[Records contained in a dataset]
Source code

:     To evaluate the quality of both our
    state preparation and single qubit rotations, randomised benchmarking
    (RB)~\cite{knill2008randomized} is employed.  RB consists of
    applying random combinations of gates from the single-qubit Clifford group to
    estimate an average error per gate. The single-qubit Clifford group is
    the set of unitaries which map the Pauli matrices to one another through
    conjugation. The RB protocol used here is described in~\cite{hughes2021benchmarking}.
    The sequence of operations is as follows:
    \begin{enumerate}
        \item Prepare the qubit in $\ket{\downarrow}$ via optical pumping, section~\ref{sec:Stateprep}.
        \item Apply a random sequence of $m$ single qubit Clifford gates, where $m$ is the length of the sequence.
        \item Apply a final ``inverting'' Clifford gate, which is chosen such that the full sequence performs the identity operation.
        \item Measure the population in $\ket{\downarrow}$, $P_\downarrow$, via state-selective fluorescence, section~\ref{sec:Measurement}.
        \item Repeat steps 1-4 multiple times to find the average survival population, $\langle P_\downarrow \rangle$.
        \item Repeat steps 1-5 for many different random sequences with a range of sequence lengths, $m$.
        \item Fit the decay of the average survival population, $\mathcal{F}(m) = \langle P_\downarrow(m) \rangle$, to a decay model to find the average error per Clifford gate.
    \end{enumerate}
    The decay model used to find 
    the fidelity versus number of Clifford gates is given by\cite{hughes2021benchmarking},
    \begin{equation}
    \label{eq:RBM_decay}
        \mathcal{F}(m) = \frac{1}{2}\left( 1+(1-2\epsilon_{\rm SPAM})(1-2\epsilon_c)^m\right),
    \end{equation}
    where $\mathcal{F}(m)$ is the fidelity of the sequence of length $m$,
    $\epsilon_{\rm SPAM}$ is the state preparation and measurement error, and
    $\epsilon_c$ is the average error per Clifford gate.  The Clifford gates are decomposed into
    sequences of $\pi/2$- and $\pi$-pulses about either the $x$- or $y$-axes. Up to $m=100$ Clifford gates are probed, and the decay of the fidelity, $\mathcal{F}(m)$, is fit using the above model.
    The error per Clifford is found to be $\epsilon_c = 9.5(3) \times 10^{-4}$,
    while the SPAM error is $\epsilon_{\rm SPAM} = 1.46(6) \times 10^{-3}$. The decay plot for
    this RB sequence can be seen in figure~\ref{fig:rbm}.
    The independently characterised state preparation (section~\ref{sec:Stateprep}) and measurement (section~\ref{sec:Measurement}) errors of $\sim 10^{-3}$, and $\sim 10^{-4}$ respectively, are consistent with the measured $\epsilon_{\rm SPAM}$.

* * *

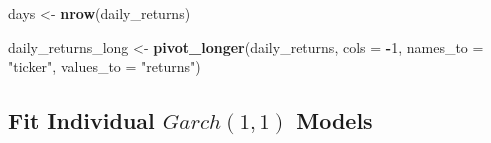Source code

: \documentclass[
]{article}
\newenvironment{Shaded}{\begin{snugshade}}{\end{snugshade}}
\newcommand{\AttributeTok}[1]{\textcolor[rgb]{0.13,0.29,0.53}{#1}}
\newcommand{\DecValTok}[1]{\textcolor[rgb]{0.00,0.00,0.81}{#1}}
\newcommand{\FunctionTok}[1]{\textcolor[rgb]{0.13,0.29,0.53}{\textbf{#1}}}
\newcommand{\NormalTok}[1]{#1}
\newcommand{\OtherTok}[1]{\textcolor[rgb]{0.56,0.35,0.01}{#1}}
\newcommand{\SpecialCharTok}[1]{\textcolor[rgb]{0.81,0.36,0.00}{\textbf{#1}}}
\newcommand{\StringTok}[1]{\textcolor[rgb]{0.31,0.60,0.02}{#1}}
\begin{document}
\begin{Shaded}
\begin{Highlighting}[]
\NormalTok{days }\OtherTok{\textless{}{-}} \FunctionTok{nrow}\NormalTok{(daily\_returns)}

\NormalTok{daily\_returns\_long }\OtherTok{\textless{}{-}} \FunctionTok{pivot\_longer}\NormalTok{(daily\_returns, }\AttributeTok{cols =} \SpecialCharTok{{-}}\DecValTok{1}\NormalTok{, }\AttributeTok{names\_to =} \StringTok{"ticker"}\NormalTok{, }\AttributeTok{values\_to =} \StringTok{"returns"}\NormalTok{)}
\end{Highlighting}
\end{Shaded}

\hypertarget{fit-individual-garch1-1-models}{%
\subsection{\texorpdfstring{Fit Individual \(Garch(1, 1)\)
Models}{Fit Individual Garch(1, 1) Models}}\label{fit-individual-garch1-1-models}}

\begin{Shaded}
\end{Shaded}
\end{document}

To do: State how many lines of the records above contain the word "single", and give only that number.

Reply: 4